| The task |
The records below should be set down in full, please, without any change.

___ Records to process ___

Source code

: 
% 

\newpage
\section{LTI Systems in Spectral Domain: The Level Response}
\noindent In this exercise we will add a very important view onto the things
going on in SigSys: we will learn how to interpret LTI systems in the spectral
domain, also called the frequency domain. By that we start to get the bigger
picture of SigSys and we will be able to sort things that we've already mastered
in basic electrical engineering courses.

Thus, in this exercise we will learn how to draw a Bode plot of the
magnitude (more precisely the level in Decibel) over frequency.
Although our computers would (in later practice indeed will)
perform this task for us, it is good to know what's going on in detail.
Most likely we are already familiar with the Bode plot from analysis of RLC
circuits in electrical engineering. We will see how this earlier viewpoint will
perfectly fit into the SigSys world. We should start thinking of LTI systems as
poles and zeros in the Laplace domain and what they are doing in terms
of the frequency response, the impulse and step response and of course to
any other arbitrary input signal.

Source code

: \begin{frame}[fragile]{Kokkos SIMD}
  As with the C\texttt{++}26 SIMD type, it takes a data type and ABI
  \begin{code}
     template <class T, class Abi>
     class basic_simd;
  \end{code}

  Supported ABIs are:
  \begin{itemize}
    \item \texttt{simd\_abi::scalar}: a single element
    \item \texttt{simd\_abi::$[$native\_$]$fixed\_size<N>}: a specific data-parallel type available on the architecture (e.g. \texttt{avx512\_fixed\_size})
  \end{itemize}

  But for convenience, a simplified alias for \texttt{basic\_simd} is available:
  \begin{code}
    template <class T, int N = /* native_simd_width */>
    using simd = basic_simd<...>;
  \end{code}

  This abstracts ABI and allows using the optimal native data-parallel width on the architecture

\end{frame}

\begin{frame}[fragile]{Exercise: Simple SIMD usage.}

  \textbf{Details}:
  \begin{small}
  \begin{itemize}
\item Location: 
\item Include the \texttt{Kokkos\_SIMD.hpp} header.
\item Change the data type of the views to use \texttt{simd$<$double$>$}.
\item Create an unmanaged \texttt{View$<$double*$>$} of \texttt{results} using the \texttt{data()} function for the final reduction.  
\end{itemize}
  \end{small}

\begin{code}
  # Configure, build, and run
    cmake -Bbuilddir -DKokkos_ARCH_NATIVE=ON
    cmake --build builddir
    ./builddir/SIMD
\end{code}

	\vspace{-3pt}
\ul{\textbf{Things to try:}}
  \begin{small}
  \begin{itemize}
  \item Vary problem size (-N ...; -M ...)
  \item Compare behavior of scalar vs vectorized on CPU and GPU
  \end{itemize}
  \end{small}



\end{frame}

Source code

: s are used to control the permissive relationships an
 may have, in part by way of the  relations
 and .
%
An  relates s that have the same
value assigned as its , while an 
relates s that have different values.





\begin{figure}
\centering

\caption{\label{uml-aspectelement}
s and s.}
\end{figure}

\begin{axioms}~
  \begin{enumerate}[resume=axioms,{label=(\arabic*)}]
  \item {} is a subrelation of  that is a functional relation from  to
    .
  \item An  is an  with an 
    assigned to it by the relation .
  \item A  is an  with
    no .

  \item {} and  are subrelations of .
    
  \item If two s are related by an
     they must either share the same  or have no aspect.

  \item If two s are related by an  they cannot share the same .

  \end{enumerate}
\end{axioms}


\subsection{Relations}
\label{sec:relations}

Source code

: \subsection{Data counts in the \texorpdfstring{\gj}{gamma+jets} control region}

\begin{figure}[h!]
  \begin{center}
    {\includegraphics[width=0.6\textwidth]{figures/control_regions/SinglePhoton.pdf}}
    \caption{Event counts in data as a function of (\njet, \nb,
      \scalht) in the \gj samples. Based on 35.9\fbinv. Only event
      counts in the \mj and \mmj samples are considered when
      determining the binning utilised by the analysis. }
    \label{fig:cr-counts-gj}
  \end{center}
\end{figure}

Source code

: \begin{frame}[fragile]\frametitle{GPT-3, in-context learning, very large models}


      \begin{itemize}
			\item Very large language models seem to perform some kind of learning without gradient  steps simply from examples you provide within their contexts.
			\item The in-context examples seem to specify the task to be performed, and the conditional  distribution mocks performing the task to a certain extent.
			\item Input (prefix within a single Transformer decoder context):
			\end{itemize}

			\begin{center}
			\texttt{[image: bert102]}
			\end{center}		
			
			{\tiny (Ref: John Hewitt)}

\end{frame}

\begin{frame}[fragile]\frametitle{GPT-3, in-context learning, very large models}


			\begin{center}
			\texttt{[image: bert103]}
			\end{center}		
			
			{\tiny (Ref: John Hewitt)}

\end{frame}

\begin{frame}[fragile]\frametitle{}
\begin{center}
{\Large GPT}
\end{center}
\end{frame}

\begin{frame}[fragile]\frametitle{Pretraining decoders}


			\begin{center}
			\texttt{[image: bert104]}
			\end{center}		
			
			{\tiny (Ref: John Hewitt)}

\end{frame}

___

| Task output |
Source code

: 
% 

\newpage
\section{LTI Systems in Spectral Domain: The Level Response}
\noindent In this exercise we will add a very important view onto the things
going on in SigSys: we will learn how to interpret LTI systems in the spectral
domain, also called the frequency domain. By that we start to get the bigger
picture of SigSys and we will be able to sort things that we've already mastered
in basic electrical engineering courses.

Thus, in this exercise we will learn how to draw a Bode plot of the
magnitude (more precisely the level in Decibel) over frequency.
Although our computers would (in later practice indeed will)
perform this task for us, it is good to know what's going on in detail.
Most likely we are already familiar with the Bode plot from analysis of RLC
circuits in electrical engineering. We will see how this earlier viewpoint will
perfectly fit into the SigSys world. We should start thinking of LTI systems as
poles and zeros in the Laplace domain and what they are doing in terms
of the frequency response, the impulse and step response and of course to
any other arbitrary input signal.

Source code

: \begin{frame}[fragile]{Kokkos SIMD}
  As with the C\texttt{++}26 SIMD type, it takes a data type and ABI
  \begin{code}
     template <class T, class Abi>
     class basic_simd;
  \end{code}

  Supported ABIs are:
  \begin{itemize}
    \item \texttt{simd\_abi::scalar}: a single element
    \item \texttt{simd\_abi::$[$native\_$]$fixed\_size<N>}: a specific data-parallel type available on the architecture (e.g. \texttt{avx512\_fixed\_size})
  \end{itemize}

  But for convenience, a simplified alias for \texttt{basic\_simd} is available:
  \begin{code}
    template <class T, int N = /* native_simd_width */>
    using simd = basic_simd<...>;
  \end{code}

  This abstracts ABI and allows using the optimal native data-parallel width on the architecture

\end{frame}

\begin{frame}[fragile]{Exercise: Simple SIMD usage.}

  \textbf{Details}:
  \begin{small}
  \begin{itemize}
\item Location: 
\item Include the \texttt{Kokkos\_SIMD.hpp} header.
\item Change the data type of the views to use \texttt{simd$<$double$>$}.
\item Create an unmanaged \texttt{View$<$double*$>$} of \texttt{results} using the \texttt{data()} function for the final reduction.  
\end{itemize}
  \end{small}

\begin{code}
  # Configure, build, and run
    cmake -Bbuilddir -DKokkos_ARCH_NATIVE=ON
    cmake --build builddir
    ./builddir/SIMD
\end{code}

	\vspace{-3pt}
\ul{\textbf{Things to try:}}
  \begin{small}
  \begin{itemize}
  \item Vary problem size (-N ...; -M ...)
  \item Compare behavior of scalar vs vectorized on CPU and GPU
  \end{itemize}
  \end{small}



\end{frame}

Source code

: s are used to control the permissive relationships an
 may have, in part by way of the  relations
 and .
%
An  relates s that have the same
value assigned as its , while an 
relates s that have different values.





\begin{figure}
\centering

\caption{\label{uml-aspectelement}
s and s.}
\end{figure}

\begin{axioms}~
  \begin{enumerate}[resume=axioms,{label=(\arabic*)}]
  \item {} is a subrelation of  that is a functional relation from  to
    .
  \item An  is an  with an 
    assigned to it by the relation .
  \item A  is an  with
    no .

  \item {} and  are subrelations of .
    
  \item If two s are related by an
     they must either share the same  or have no aspect.

  \item If two s are related by an  they cannot share the same .

  \end{enumerate}
\end{axioms}


\subsection{Relations}
\label{sec:relations}

Source code

: \subsection{Data counts in the \texorpdfstring{\gj}{gamma+jets} control region}

\begin{figure}[h!]
  \begin{center}
    {\includegraphics[width=0.6\textwidth]{figures/control_regions/SinglePhoton.pdf}}
    \caption{Event counts in data as a function of (\njet, \nb,
      \scalht) in the \gj samples. Based on 35.9\fbinv. Only event
      counts in the \mj and \mmj samples are considered when
      determining the binning utilised by the analysis. }
    \label{fig:cr-counts-gj}
  \end{center}
\end{figure}

Source code

: \begin{frame}[fragile]\frametitle{GPT-3, in-context learning, very large models}


      \begin{itemize}
			\item Very large language models seem to perform some kind of learning without gradient  steps simply from examples you provide within their contexts.
			\item The in-context examples seem to specify the task to be performed, and the conditional  distribution mocks performing the task to a certain extent.
			\item Input (prefix within a single Transformer decoder context):
			\end{itemize}

			\begin{center}
			\texttt{[image: bert102]}
			\end{center}		
			
			{\tiny (Ref: John Hewitt)}

\end{frame}

\begin{frame}[fragile]\frametitle{GPT-3, in-context learning, very large models}


			\begin{center}
			\texttt{[image: bert103]}
			\end{center}		
			
			{\tiny (Ref: John Hewitt)}

\end{frame}

\begin{frame}[fragile]\frametitle{}
\begin{center}
{\Large GPT}
\end{center}
\end{frame}

\begin{frame}[fragile]\frametitle{Pretraining decoders}


			\begin{center}
			\texttt{[image: bert104]}
			\end{center}		
			
			{\tiny (Ref: John Hewitt)}

\end{frame}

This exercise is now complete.